My favourite book came into the shop this week in a hard back version I’d never seen before. It’s called Firmin and is by Sam Savage and is about a rat, which lives in a second hand bookshop, and learns to read. Read this book and you will never feel the same way about a rat again. How I love it. Here’s the book produced by Weidenfeld and Nicholson with a lovely fake nibble along the top of it.

Firmin cover

‘A rat of deep humanity and intelligence’ says Philip Pullman.

What a creative piece of publishing! So obviously I cleaned it up and bought it.

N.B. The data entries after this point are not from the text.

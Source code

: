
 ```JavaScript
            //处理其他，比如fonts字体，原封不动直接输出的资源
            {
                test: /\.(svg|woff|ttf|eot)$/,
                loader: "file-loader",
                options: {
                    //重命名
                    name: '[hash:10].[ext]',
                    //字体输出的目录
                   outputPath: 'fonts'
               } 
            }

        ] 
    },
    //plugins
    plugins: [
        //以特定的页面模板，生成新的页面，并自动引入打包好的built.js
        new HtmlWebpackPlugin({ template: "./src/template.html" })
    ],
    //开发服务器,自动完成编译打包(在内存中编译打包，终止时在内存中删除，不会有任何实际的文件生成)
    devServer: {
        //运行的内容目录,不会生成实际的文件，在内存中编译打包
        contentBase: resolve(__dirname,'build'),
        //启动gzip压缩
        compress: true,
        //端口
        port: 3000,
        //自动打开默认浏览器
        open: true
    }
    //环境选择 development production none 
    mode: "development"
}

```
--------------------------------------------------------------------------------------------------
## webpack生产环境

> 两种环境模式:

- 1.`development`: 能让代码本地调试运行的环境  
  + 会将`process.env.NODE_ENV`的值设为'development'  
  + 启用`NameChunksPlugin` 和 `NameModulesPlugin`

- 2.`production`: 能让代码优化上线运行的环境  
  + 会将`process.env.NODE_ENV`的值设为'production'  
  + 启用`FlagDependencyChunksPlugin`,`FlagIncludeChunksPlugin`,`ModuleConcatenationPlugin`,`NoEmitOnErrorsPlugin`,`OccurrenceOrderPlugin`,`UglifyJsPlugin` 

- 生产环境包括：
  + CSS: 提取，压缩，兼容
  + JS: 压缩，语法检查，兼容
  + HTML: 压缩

Books may be stored in all kinds of places before they are donated to us and those places can be dirty and damp and vermin infested. So sometimes books do come in which have been chewed. Mice, rats…? Who knows? Children’s books may well have been chewed by babies who are teething. Whatever has chewed them, they get thrown out immediately, as do books which are covered in mould. Some of those you can feel tickling your lungs in a way you know is not to be recommended.

I experienced something of this recently when going through my father’s papers with my sisters prior to sending them off to a library. They’d been stored in a garage and mice had got in to one box and some of my father’s correspondence had clearly been turned into mouse bedding. So it goes. We just have to hope that anything of interest was in the top half of each page since the mice attacked from the bottom up. The papers are somewhere safe now where no mouse can reach them or read them.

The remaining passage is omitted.